Dur, dur d'être chauffeur pour l'Armée populaire yougoslave dans les années 70-80.
Il s'appelle Dželal Pljevljak et travaille depuis trente-cinq ans pour l'armée en tant qu'employé civil. Un homme triste, pieux musulman il se rend chaque vendredi avec sa Volga, de son lieu de travaille à Split, à la mosquée de Livno pour la prière du vendredi.
La Volga c'est une M24 noire, modèle 1971, qui brille dans la pénombre "comme un piano à queue ". Une voiture russe puissante mais qui consomme trop, achetée au général Musadik Karamujić, qui lui a vendue bon marché quand il pris sa retraite. Voici les trois caractères du début de cette histoire dans le contexte d'une Yougoslavie au bord du gouffre, à la veille de la terrible guerre et de ses génocides des années 90. Tito est mort en 1980, la période " nous sommes tous frères " est déjà achevée depuis longtemps et le racisme entre les trois ethnies, Bosniaque, Croate et Serbe se fait ouvertement sentir.
La route de Pljevljak croise un imam arabe, une famille bosniaque nombreuse,les Fatumić,dont le grand-père Osman Fatumić, deux personnages à l'histoire rocambolesque .....on va en rencontrer d'autres avec des histoires similaires ...on se croirait dans les films de Kusturica....ce doit être la marque du pays...
Le personnage de Pljevljak reste un mystère, d'où vient sa tristesse ? Comment cet homme qui buvait, mangeait du porc....est devenu en quinze année, un fervent musulman ? Il semble seul, pourtant il dit qu'il n'est pas célibataire ?? ......" Je suis longtemps resté seul, mais je ne veux ni penser aux origines de ma solitude ni en parler...", "je passe d'une tristesse à l'autre, en tentant d'oublier la première, la plus grande et la plus douloureuse, que je n'évoque pas…"
Notre coquin d'écrivain va nous surprendre......et plus d'une fois.....

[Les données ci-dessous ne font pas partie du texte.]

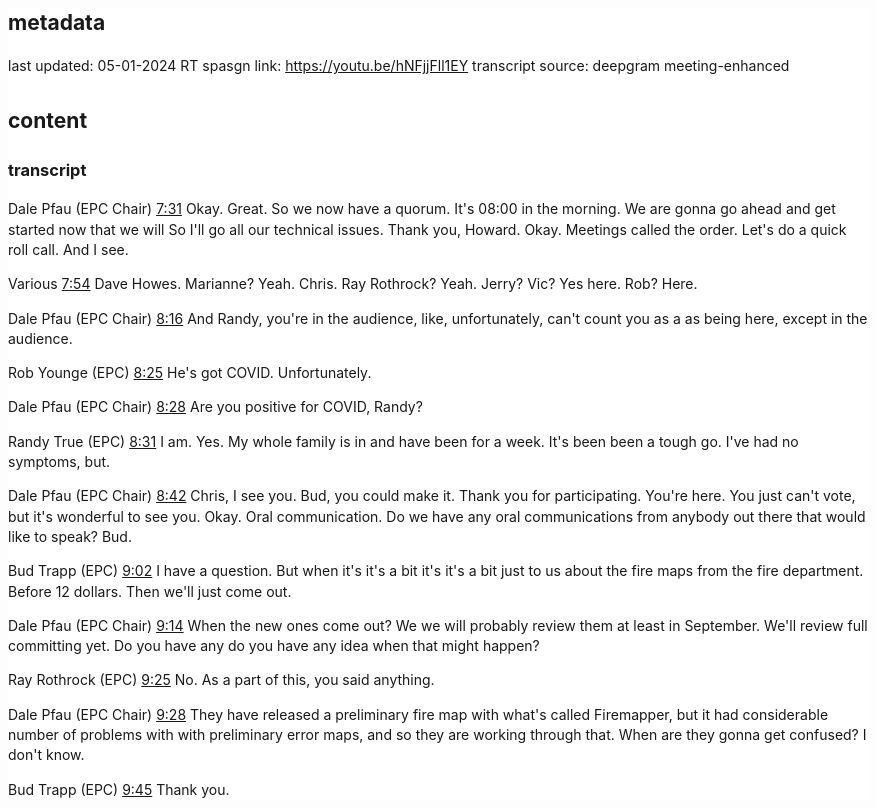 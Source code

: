 ## metadata
last updated: 05-01-2024 RT spasgn
link: https://youtu.be/hNFjjFll1EY
transcript source: deepgram meeting-enhanced


## content

### transcript

Dale Pfau (EPC Chair)  [7:31](https://youtu.be/hNFjjFll1EY&t=451)
Okay. Great. So we now have a quorum. It's 08:00 in the morning. We are gonna go ahead and get started now that we will So I'll go all our technical issues. Thank you, Howard. Okay. Meetings called the order. Let's do a quick roll call. And I see.

Various  [7:54](https://youtu.be/hNFjjFll1EY&t=474)
Dave Howes. Marianne? Yeah. Chris. Ray Rothrock? Yeah. Jerry? Vic? Yes here. Rob? Here.

Dale Pfau (EPC Chair)  [8:16](https://youtu.be/hNFjjFll1EY&t=496)
And Randy, you're in the audience, like, unfortunately, can't count you as a as being here, except in the audience.

Rob Younge (EPC)  [8:25](https://youtu.be/hNFjjFll1EY&t=505)
He's got COVID. Unfortunately.

Dale Pfau (EPC Chair)  [8:28](https://youtu.be/hNFjjFll1EY&t=508)
Are you positive for COVID, Randy?

Randy True (EPC)  [8:31](https://youtu.be/hNFjjFll1EY&t=511)
I am. Yes. My whole family is in and have been for a week. It's been been a tough go. I've had no symptoms, but.

Dale Pfau (EPC Chair)  [8:42](https://youtu.be/hNFjjFll1EY&t=522)
Chris, I see you. Bud, you could make it. Thank you for participating. You're here. You just can't vote, but it's wonderful to see you. Okay. Oral communication. Do we have any oral communications from anybody out there that would like to speak? Bud.

Bud Trapp (EPC)  [9:02](https://youtu.be/hNFjjFll1EY&t=542)
I have a question. But when it's it's a bit it's it's a bit just to us about the fire maps from the fire department. Before 12 dollars. Then we'll just come out.

Dale Pfau (EPC Chair)  [9:14](https://youtu.be/hNFjjFll1EY&t=554)
When the new ones come out? We we will probably review them at least in September. We'll review full committing yet. Do you have any do you have any idea when that might happen?

Ray Rothrock (EPC)  [9:25](https://youtu.be/hNFjjFll1EY&t=565)
No. As a part of this, you said anything.

Dale Pfau (EPC Chair)  [9:28](https://youtu.be/hNFjjFll1EY&t=568)
They have released a preliminary fire map with what's called Firemapper, but it had considerable number of problems with with preliminary error maps, and so they are working through that. When are they gonna get confused? I don't know.

Bud Trapp (EPC)  [9:45](https://youtu.be/hNFjjFll1EY&t=585)
Thank you.
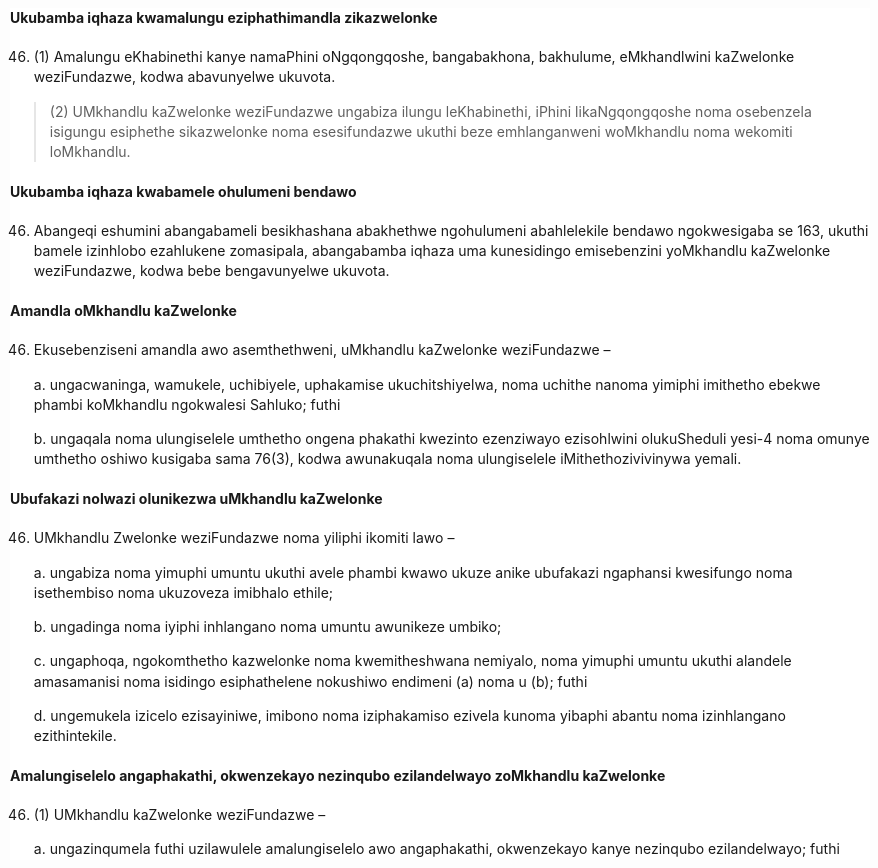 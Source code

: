 #### **Ukubamba iqhaza kwamalungu eziphathimandla zikazwelonke**

46. \(1) Amalungu eKhabinethi kanye namaPhini oNgqongqoshe, bangabakhona,
    bakhulume, eMkhandlwini kaZwelonke weziFundazwe, kodwa
    abavunyelwe ukuvota.

> \(2) UMkhandlu kaZwelonke weziFundazwe ungabiza ilungu leKhabinethi,
> iPhini likaNgqongqoshe noma osebenzela isigungu esiphethe sikazwelonke
> noma esesifundazwe ukuthi beze emhlanganweni woMkhandlu noma wekomiti
> loMkhandlu.

#### **Ukubamba iqhaza kwabamele ohulumeni bendawo**

46. Abangeqi eshumini abangabameli besikhashana abakhethwe ngohulumeni
    abahlelekile bendawo ngokwesigaba se 163, ukuthi bamele izinhlobo
    ezahlukene zomasipala, abangabamba iqhaza uma kunesidingo
    emisebenzini yoMkhandlu kaZwelonke weziFundazwe, kodwa bebe
    bengavunyelwe ukuvota.

#### **Amandla oMkhandlu kaZwelonke**

46. Ekusebenziseni amandla awo asemthethweni, uMkhandlu kaZwelonke
    weziFundazwe –

    a.  ungacwaninga, wamukele, uchibiyele, uphakamise ukuchitshiyelwa,
        noma uchithe nanoma yimiphi imithetho ebekwe phambi koMkhandlu
        ngokwalesi Sahluko; futhi

    b.  ungaqala noma ulungiselele umthetho ongena phakathi kwezinto
        ezenziwayo ezisohlwini olukuSheduli yesi-4 noma omunye umthetho
        oshiwo kusigaba sama 76(3), kodwa awunakuqala noma ulungiselele
        iMithethozivivinywa yemali.

#### **Ubufakazi nolwazi olunikezwa uMkhandlu kaZwelonke**

46. UMkhandlu Zwelonke weziFundazwe noma yiliphi ikomiti lawo –

    a.  ungabiza noma yimuphi umuntu ukuthi avele phambi kwawo ukuze
        anike ubufakazi ngaphansi kwesifungo noma isethembiso noma
        ukuzoveza imibhalo ethile;

    b.  ungadinga noma iyiphi inhlangano noma umuntu awunikeze umbiko;

    c.  ungaphoqa, ngokomthetho kazwelonke noma kwemitheshwana nemiyalo,
        noma yimuphi umuntu ukuthi alandele amasamanisi noma isidingo
        esiphathelene nokushiwo endimeni (a) noma u (b); futhi

    d.  ungemukela izicelo ezisayiniwe, imibono noma iziphakamiso
        ezivela kunoma yibaphi abantu noma izinhlangano ezithintekile.

#### **Amalungiselelo angaphakathi, okwenzekayo nezinqubo ezilandelwayo zoMkhandlu kaZwelonke**

46. \(1) UMkhandlu kaZwelonke weziFundazwe –

    a.  ungazinqumela futhi uzilawulele amalungiselelo awo angaphakathi,
        okwenzekayo kanye nezinqubo ezilandelwayo; futhi
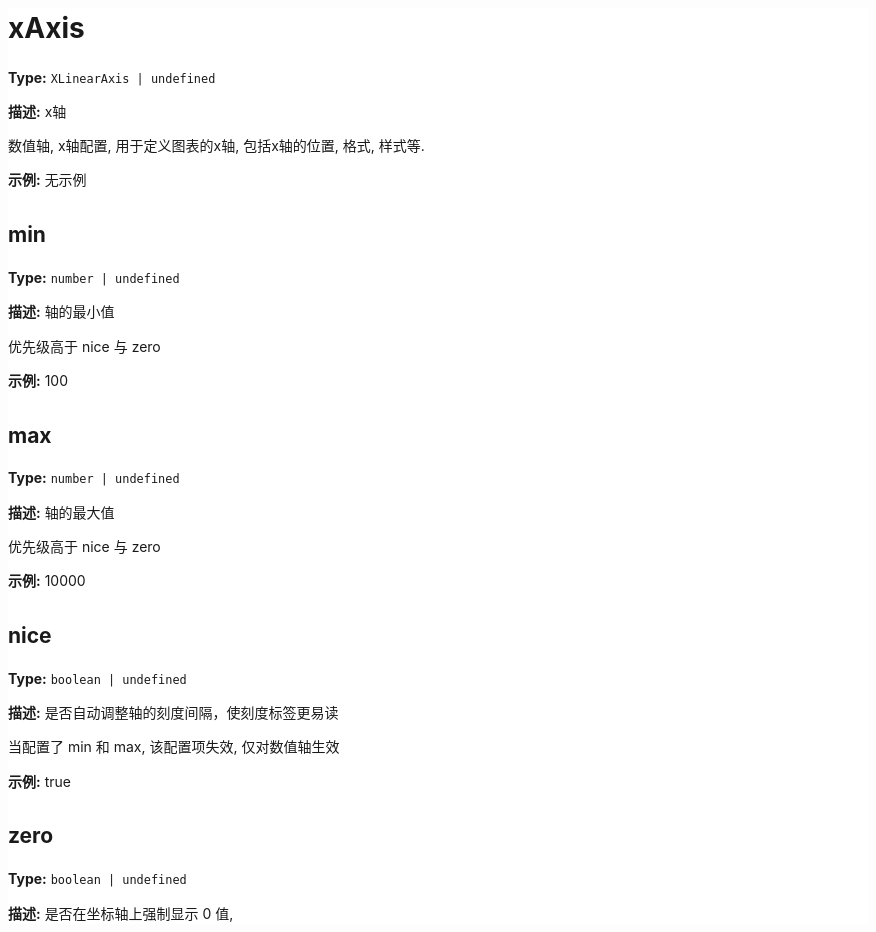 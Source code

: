 # xAxis

**Type:** `XLinearAxis | undefined`

**描述:**
x轴
  
  数值轴, x轴配置, 用于定义图表的x轴, 包括x轴的位置, 格式, 样式等.

**示例:**
无示例


## min

**Type:** `number | undefined`

**描述:**
轴的最小值
  
  优先级高于 nice 与 zero

**示例:**
100

## max

**Type:** `number | undefined`

**描述:**
轴的最大值
  
  优先级高于 nice 与 zero

**示例:**
10000

## nice

**Type:** `boolean | undefined`

**描述:**
是否自动调整轴的刻度间隔，使刻度标签更易读
  
  当配置了 min 和 max, 该配置项失效, 仅对数值轴生效

**示例:**
true

## zero

**Type:** `boolean | undefined`

**描述:**
是否在坐标轴上强制显示 0 值,
   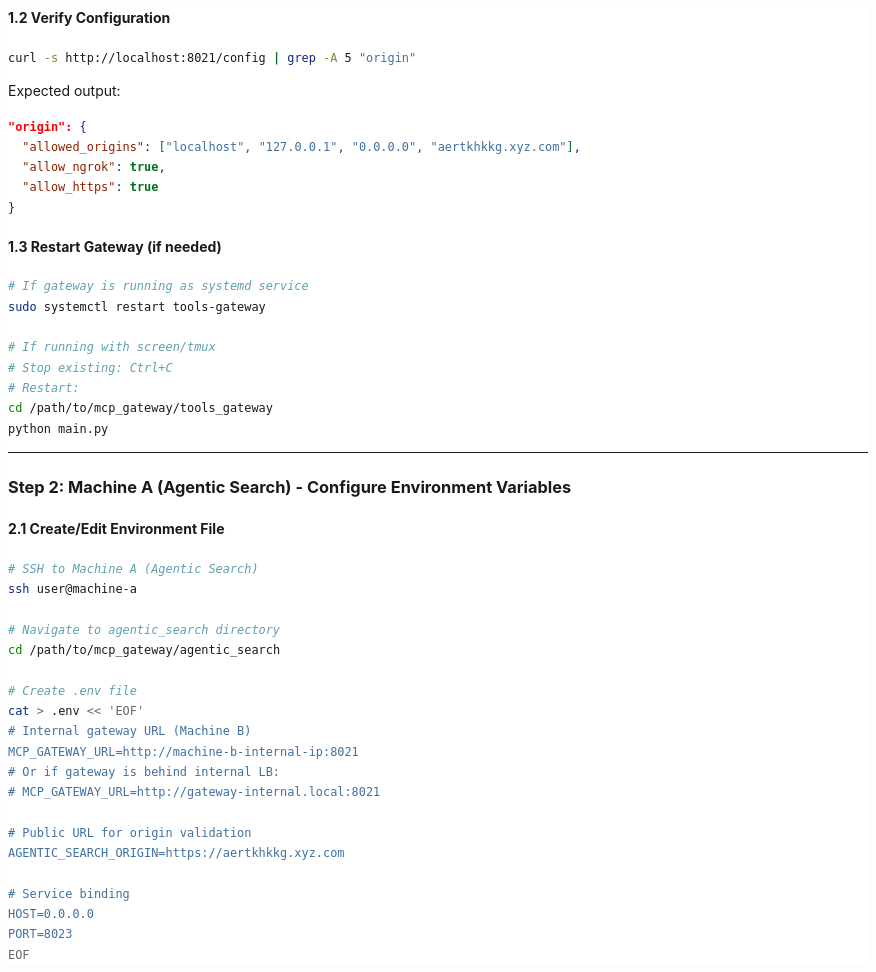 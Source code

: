 #### 1.2 Verify Configuration

```bash
curl -s http://localhost:8021/config | grep -A 5 "origin"
```

Expected output:
```json
"origin": {
  "allowed_origins": ["localhost", "127.0.0.1", "0.0.0.0", "aertkhkkg.xyz.com"],
  "allow_ngrok": true,
  "allow_https": true
}
```

#### 1.3 Restart Gateway (if needed)

```bash
# If gateway is running as systemd service
sudo systemctl restart tools-gateway

# If running with screen/tmux
# Stop existing: Ctrl+C
# Restart:
cd /path/to/mcp_gateway/tools_gateway
python main.py
```

---

### Step 2: Machine A (Agentic Search) - Configure Environment Variables

#### 2.1 Create/Edit Environment File

```bash
# SSH to Machine A (Agentic Search)
ssh user@machine-a

# Navigate to agentic_search directory
cd /path/to/mcp_gateway/agentic_search

# Create .env file
cat > .env << 'EOF'
# Internal gateway URL (Machine B)
MCP_GATEWAY_URL=http://machine-b-internal-ip:8021
# Or if gateway is behind internal LB:
# MCP_GATEWAY_URL=http://gateway-internal.local:8021

# Public URL for origin validation
AGENTIC_SEARCH_ORIGIN=https://aertkhkkg.xyz.com

# Service binding
HOST=0.0.0.0
PORT=8023
EOF
```
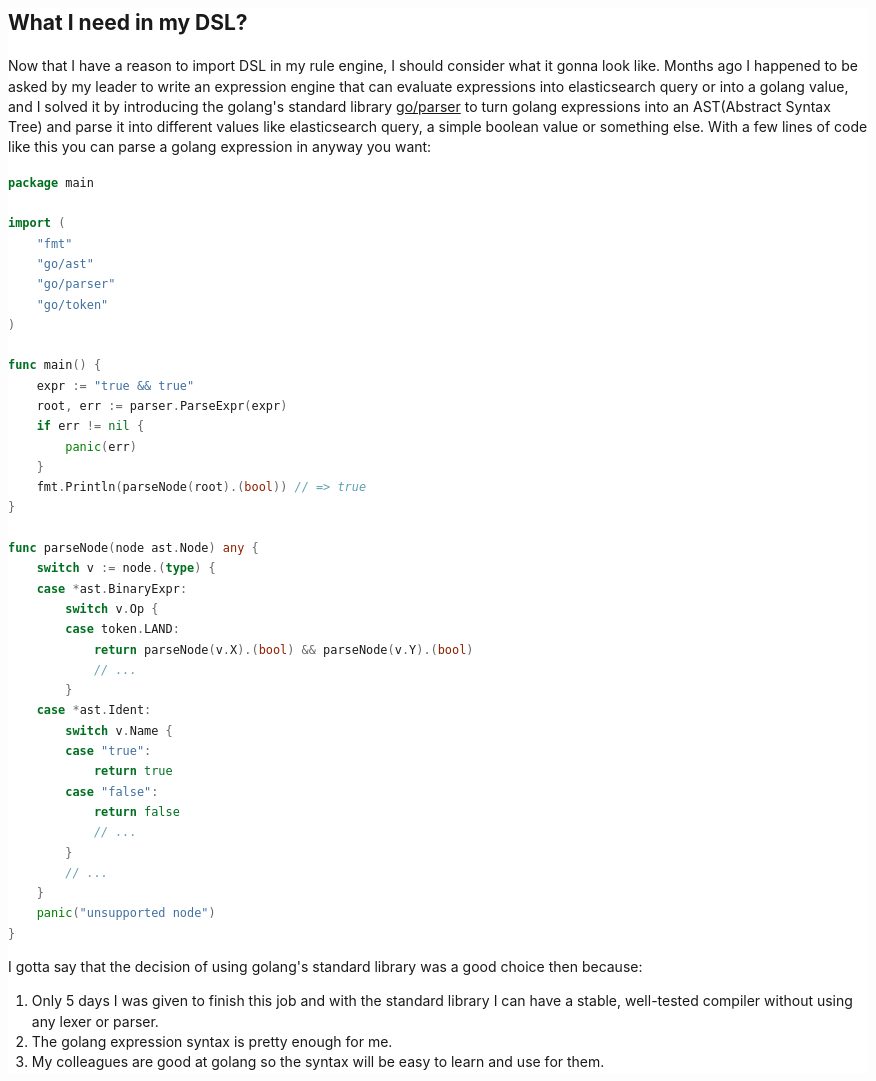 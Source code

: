 ## What I need in my DSL?
    
Now that I have a reason to import DSL in my rule engine, I should consider what it gonna look like.
Months ago I happened to be asked by my leader to write an expression engine that can evaluate expressions into elasticsearch query or into a golang value, and I solved it by introducing the golang's standard library [go/parser](https://pkg.go.dev/go/parser) to turn golang expressions into an AST(Abstract Syntax Tree) and parse it into different values like elasticsearch query, a simple boolean value or something else. With a few lines of code like this you can parse a golang expression in anyway you want:
```go
package main

import (
	"fmt"
	"go/ast"
	"go/parser"
	"go/token"
)

func main() {
	expr := "true && true"
	root, err := parser.ParseExpr(expr)
	if err != nil {
		panic(err)
	}
	fmt.Println(parseNode(root).(bool)) // => true
}

func parseNode(node ast.Node) any {
	switch v := node.(type) {
	case *ast.BinaryExpr:
		switch v.Op {
		case token.LAND:
			return parseNode(v.X).(bool) && parseNode(v.Y).(bool)
			// ...
		}
	case *ast.Ident:
		switch v.Name {
		case "true":
			return true
		case "false":
			return false
			// ...
		}
		// ...
	}
	panic("unsupported node")
}
```
I gotta say that the decision of using golang's standard library was a good choice then because:
   1. Only 5 days I was given to finish this job and with the standard library I can have a stable, well-tested compiler without using any lexer or parser.
   2. The golang expression syntax is pretty enough for me.
   3. My colleagues are good at golang so the syntax will be easy to learn and use for them. 
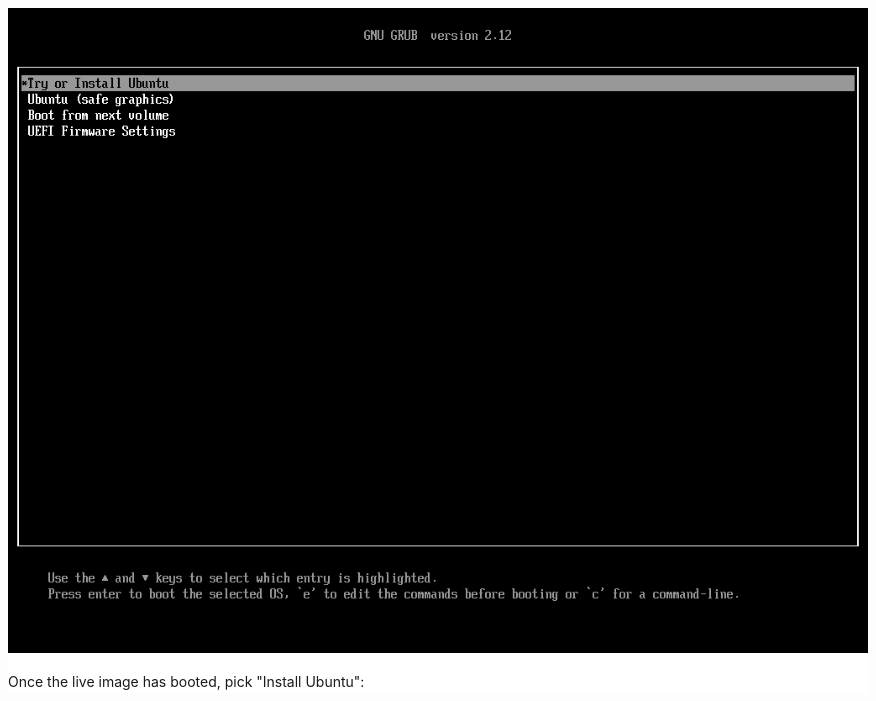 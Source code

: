 ![boot iso](images/VirtualBox_Ubuntu%20+%20Arch_30_04_2024_13_53_16.png)

Once the live image has booted, pick "Install Ubuntu":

Jerkovic nous déploie, une gigantesque fresque de la Yougoslavie sur presque un siècle, truffée de légendes et de croyances populaire, une mosaïque de divers cultures ethniques et religieuses (les maisons, celle du Croate tout à sa place, protégée, celle du Bosniaque, non terminée, sans barrières, avec "Devant la porte d'entrée, une trentaine de paires de vieilles chaussures et de pantoufles aux contreforts écrasés et sans lacets."). Avec une prose garnie de mots du turc ancien, -effendi ( monsieur), ahbab ( ami ), saf (rang), sarık ( turban ), mezar ( tombe ) - Shaytan ( le diable ), janaza ( funérailles ).....il nous relate l'histoire complexe d'un homme dont le destin est indéniablement lié à celui de son pays tout autant complexe, morcelé et condamné à une guerre sans fin, où les notions d'identité, de destin, de péché, d'appartenance à une communauté, sont constamment remises en question. Un pays où chacun espionne l'autre et où la violence a toujours été monnaie courante. Purges ethniques, viols ou autres de la période 1991- 2001 semblent faire partis de leur folklore, et la haine sous-jacente entre eux était déjà là depuis des décennies. Jerkovic raconte tout cela avec beaucoup de pep, il n'y manque que la musique de Goran Bregovic, la bande sonore des films de Kusturica.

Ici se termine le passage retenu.